> Try it: Every line in the records below that holds "useful" must be identified and copied.

> Records provided:
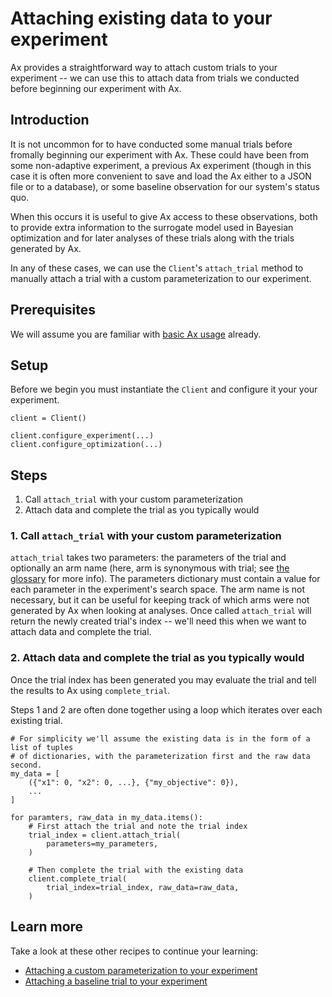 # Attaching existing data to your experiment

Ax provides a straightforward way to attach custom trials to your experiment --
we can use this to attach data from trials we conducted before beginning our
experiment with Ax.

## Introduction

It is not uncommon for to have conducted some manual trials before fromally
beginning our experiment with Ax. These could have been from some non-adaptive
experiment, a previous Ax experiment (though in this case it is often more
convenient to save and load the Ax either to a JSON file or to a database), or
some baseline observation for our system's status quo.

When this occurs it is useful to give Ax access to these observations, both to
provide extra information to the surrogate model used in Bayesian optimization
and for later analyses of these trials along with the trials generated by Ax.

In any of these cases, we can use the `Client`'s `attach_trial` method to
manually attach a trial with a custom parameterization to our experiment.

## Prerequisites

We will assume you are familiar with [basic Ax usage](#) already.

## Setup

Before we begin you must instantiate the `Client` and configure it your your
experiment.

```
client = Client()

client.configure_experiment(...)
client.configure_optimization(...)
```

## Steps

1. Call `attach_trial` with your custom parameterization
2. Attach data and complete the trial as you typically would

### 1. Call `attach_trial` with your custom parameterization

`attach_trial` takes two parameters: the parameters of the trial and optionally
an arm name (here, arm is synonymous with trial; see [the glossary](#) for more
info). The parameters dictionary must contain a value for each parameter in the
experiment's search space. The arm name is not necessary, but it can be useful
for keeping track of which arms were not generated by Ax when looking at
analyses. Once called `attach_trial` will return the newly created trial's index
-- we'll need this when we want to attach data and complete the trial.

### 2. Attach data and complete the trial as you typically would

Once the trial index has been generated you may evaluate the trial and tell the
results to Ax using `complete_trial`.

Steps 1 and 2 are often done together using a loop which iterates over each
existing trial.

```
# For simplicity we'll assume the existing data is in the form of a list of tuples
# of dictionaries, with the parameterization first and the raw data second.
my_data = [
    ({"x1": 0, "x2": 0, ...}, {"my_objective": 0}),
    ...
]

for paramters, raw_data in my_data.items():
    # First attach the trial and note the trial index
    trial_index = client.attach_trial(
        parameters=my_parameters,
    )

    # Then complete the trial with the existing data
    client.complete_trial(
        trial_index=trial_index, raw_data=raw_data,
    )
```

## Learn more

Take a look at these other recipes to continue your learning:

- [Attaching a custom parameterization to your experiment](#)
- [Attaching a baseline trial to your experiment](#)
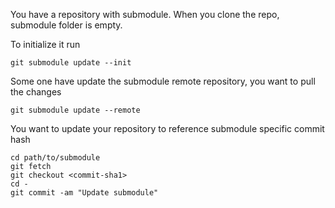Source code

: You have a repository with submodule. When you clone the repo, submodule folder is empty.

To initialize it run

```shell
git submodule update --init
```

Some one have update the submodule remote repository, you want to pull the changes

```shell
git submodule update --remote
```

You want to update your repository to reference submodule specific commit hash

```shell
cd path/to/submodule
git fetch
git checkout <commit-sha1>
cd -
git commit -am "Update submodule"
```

> Your solution:
When this occurs it is useful to give Ax access to these observations, both to
experiment's search space. The arm name is not necessary, but it can be useful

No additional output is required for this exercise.